In the end, this may have no impact on the 2016 race at all. In fact, it’s quite likely that it won’t. In the short term, though, it reinforces all of the old doubts and questions about Hillary Clinton herself and the Clintons in general.
UPDATE (James Joyner): Vox’s Max Fisher, whose judgment I trust and who’s certainly no Republican, has an interesting take headlined “Hillary Clinton’s personal email account looks bad now. But it was even worse at the time.” The key bit:
But this story looks even worse if you transport yourself back to early 2009, when Clinton first became of Secretary of State and, according to this story, initially refused to use a governmental account. The Bush administration had just left office weeks earlier under the shadow of, among other things, a major ongoing scandal concerning officials who used personal email addresses to conduct business, and thus avoid scrutiny.
The scandal began in June 2007, as part of a Congressional oversight committee investigation into allegations that the White House had fired US Attorneys for political reasons. The oversight committee asked for Bush administration officials to turn over relevant emails, but it turned out the administration had conducted millions of emails’ worth of business on private email addresses, the archives of which had been deleted.

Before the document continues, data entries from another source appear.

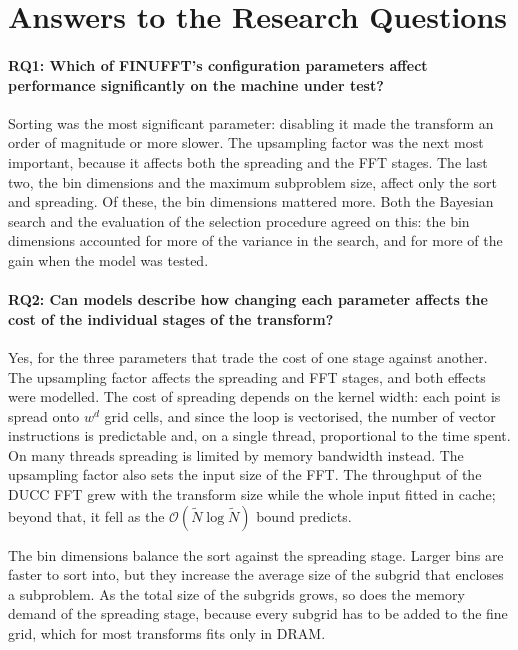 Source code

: \section{Answers to the Research Questions}
\label{sec:rq_answers}

\paragraph{RQ1: Which of FINUFFT's configuration parameters affect performance
significantly on the machine under test?}
Sorting was the most significant parameter: disabling it made the transform an
order of magnitude or more slower. The upsampling factor was the next most
important, because it affects both the spreading and the FFT stages. The last
two, the bin dimensions and the maximum subproblem size, affect only the sort and
spreading. Of these, the bin dimensions mattered more. Both the Bayesian search
and the evaluation of the selection procedure agreed on this: the bin dimensions
accounted for more of the variance in the search, and for more of the gain when
the model was tested.

\paragraph{RQ2: Can models describe how changing each parameter affects the
cost of the individual stages of the transform?}
Yes, for the three parameters that trade the cost of one stage against another.
The upsampling factor affects the spreading and FFT stages, and both effects
were modelled. The cost of spreading depends on the kernel width: each point is
spread onto $w^d$ grid cells, and since the loop is vectorised, the number of
vector instructions is predictable and, on a single thread, proportional to the
time spent. On many threads spreading is limited by memory bandwidth instead. The
upsampling factor also sets the input size of the FFT. The throughput of the
DUCC FFT grew with the transform size while the whole input fitted in cache;
beyond that, it fell as the $\mathcal{O}(\tilde{N} \log \tilde{N})$ bound
predicts.

The bin dimensions balance the sort against the spreading stage. Larger bins are
faster to sort into, but they increase the average size of the subgrid that
encloses a subproblem. As the total size of the subgrids grows, so does the
memory demand of the spreading stage, because every subgrid has to be added to
the fine grid, which for most transforms fits only in DRAM.

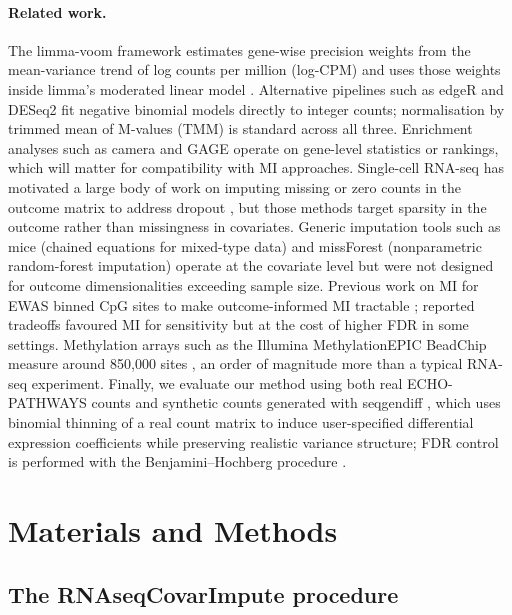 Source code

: \documentclass[11pt]{article}
\begin{document}
\paragraph{Related work.} The limma-voom framework estimates gene-wise precision weights from the mean-variance trend of log counts per million (log-CPM) and uses those weights inside limma's moderated linear model \citep{law2014voom,ritchie2015limma}. Alternative pipelines such as edgeR \citep{robinson2010edger} and DESeq2 \citep{love2014deseq2} fit negative binomial models directly to integer counts; normalisation by trimmed mean of M-values (TMM) \citep{robinson2010tmm} is standard across all three. Enrichment analyses such as camera \citep{wu2012camera} and GAGE \citep{luo2009gage} operate on gene-level statistics or rankings, which will matter for compatibility with MI approaches. Single-cell RNA-seq has motivated a large body of work on imputing missing or zero counts in the outcome matrix to address dropout \citep{hao2024scrnaseq}, but those methods target sparsity in the outcome rather than missingness in covariates. Generic imputation tools such as mice (chained equations for mixed-type data) \citep{vanbuuren2011mice} and missForest (nonparametric random-forest imputation) \citep{stekhoven2012missforest} operate at the covariate level but were not designed for outcome dimensionalities exceeding sample size. Previous work on MI for EWAS binned CpG sites to make outcome-informed MI tractable \citep{mill2013epigenomewide,weinhold2020statistical}; reported tradeoffs favoured MI for sensitivity but at the cost of higher FDR in some settings. Methylation arrays such as the Illumina MethylationEPIC BeadChip measure around 850,000 sites \citep{pidsley2016critical}, an order of magnitude more than a typical RNA-seq experiment. Finally, we evaluate our method using both real ECHO-PATHWAYS counts \citep{paulson2022lewinn} and synthetic counts generated with seqgendiff \citep{gerard2020data}, which uses binomial thinning of a real count matrix to induce user-specified differential expression coefficients while preserving realistic variance structure; FDR control is performed with the Benjamini--Hochberg procedure \citep{benjamini1995controlling}.

\section{Materials and Methods}

\subsection{The RNAseqCovarImpute procedure}
\end{document}
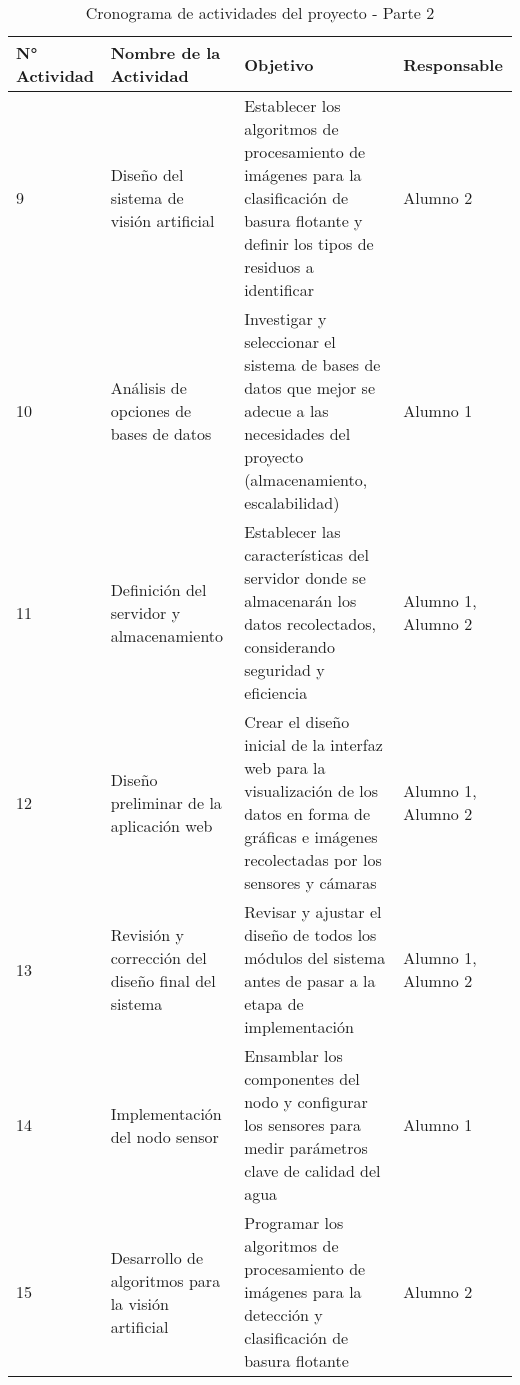 \begin{table}[H]
    \centering
    \renewcommand{\arraystretch}{1.5}
    \begin{tabular}{ |p{1.5cm}|p{5cm}|p{5.5cm}|p{2.5cm}| }

        \hline
        \textbf{N° Actividad} & \textbf{Nombre de la Actividad} & \textbf{Objetivo} & \textbf{Responsable} \\
        \hline

        9 & Diseño del sistema de visión artificial & Establecer los algoritmos de procesamiento de imágenes para la clasificación de basura flotante y definir los tipos de residuos a identificar & Alumno 2 \\\hline
        10 & Análisis de opciones de bases de datos & Investigar y seleccionar el sistema de bases de datos que mejor se adecue a las necesidades del proyecto (almacenamiento, escalabilidad) & Alumno 1 \\\hline
        11 & Definición del servidor y almacenamiento & Establecer las características del servidor donde se almacenarán los datos recolectados, considerando seguridad y eficiencia & Alumno 1, Alumno 2 \\\hline
        12 & Diseño preliminar de la aplicación web & Crear el diseño inicial de la interfaz web para la visualización de los datos en forma de gráficas e imágenes recolectadas por los sensores y cámaras & Alumno 1, Alumno 2 \\\hline
        13 & Revisión y corrección del diseño final del sistema & Revisar y ajustar el diseño de todos los módulos del sistema antes de pasar a la etapa de implementación & Alumno 1, Alumno 2 \\\hline

        14 & Implementación del nodo sensor & Ensamblar los componentes del nodo y configurar los sensores para medir parámetros clave de calidad del agua & Alumno 1 \\\hline
        15 & Desarrollo de algoritmos para la visión artificial & Programar los algoritmos de procesamiento de imágenes para la detección y clasificación de basura flotante & Alumno 2 \\\hline

    \end{tabular}
    \caption{Cronograma de actividades del proyecto - Parte 2}
    \label{tab:cronograma_proyecto_parte2}
\end{table}
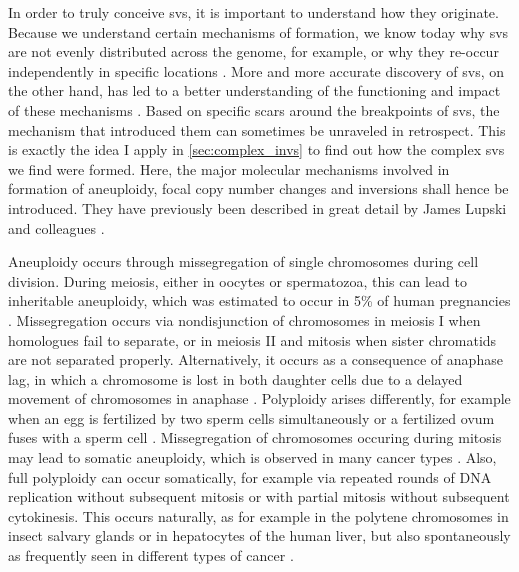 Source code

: In order to truly conceive \aclp{sv}, it is important to understand how they
originate. Because we understand certain mechanisms of formation, we know
today why \acp{sv} are not evenly distributed across the genome, for example, or
why they re-occur independently in specific locations \citep{Hastings2009}.
More and more accurate discovery of \acp{sv}, on the other hand, has led to
a better understanding of the functioning and impact of these mechanisms
\citep{Hastings2009,Abyzov2015}. Based on specific scars around the breakpoints
of \acp{sv}, the mechanism that introduced them can sometimes be unraveled in
retrospect. This is exactly the idea I apply in \cref{sec:complex_invs} to find
out how the complex \acp{sv} we find were formed. Here, the major molecular
mechanisms involved in formation of aneuploidy, focal copy number changes and
inversions shall hence be introduced. They have previously been described in
great detail by James Lupski and colleagues \citep{Hastings2009,Carvalho2016}.

Aneuploidy occurs through missegregation of single chromosomes during cell
division. During meiosis, either in oocytes or spermatozoa, this can lead to
inheritable aneuploidy, which was estimated to occur in 5\% of human pregnancies
\citep{Templado2013}. Missegregation occurs via nondisjunction of chromosomes in
meiosis I when homologues fail to separate, or in meiosis II and mitosis when
sister chromatids are not separated properly. Alternatively, it occurs as a
consequence of anaphase lag, in which a chromosome is lost in both daughter
cells due to a delayed movement of chromosomes in anaphase \citep{webAneuploidy}.
Polyploidy arises differently, for example when an egg is fertilized by two
sperm cells simultaneously or a fertilized ovum fuses with a sperm cell
\citep{webAneuploidy}. Missegregation of chromosomes occuring during mitosis may
lead to somatic aneuploidy, which is observed in many cancer types
\citep{Gordon2012}. Also, full polyploidy can occur somatically, for example via
repeated rounds of DNA replication without subsequent mitosis or with partial
mitosis without subsequent cytokinesis. This occurs naturally, as for example
in the polytene chromosomes in insect salvary glands or in hepatocytes of the
human liver, but also spontaneously as frequently seen in different types of
cancer \citep{Davoli2011}.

The effect was that investigators couldn’t access millions of internal messages that might have incriminated the White House. The practice, used by White House officials as senior as Karl Rove, certainly seemed designed to avoid federal oversight requirements and make investigation into any shady dealings more difficult. Oversight committee chairman Henry Waxman accused the Bush administration of “using nongovernmental accounts specifically to avoid creating a record of the communications.”
That scandal unfolded well into the final year of Bush’s presidency, then overlapped with another email secrecy scandal, over official emails that got improperly logged and then deleted, which itself dragged well into Obama’s first year in office. There is simply no way that, when Clinton decided to use her personal email address as Secretary of State, she was unaware of the national scandal that Bush officials had created by doing the same.
That she decided to use her personal address anyway showed a stunning disregard for governmental transparency requirements. Indeed, Clinton did not even bother with the empty gesture of using her official address for more formal business, as Bush officials did.
So, yes, this is a big deal and probably more than a mere “unforced error.” But, no, it’s hardly unprecedented nor something uniquely Clintonesque. Will it have legs in the campaign? Only to the extent that it’s part of a pattern of behavior, reminding people what they don’t like about her.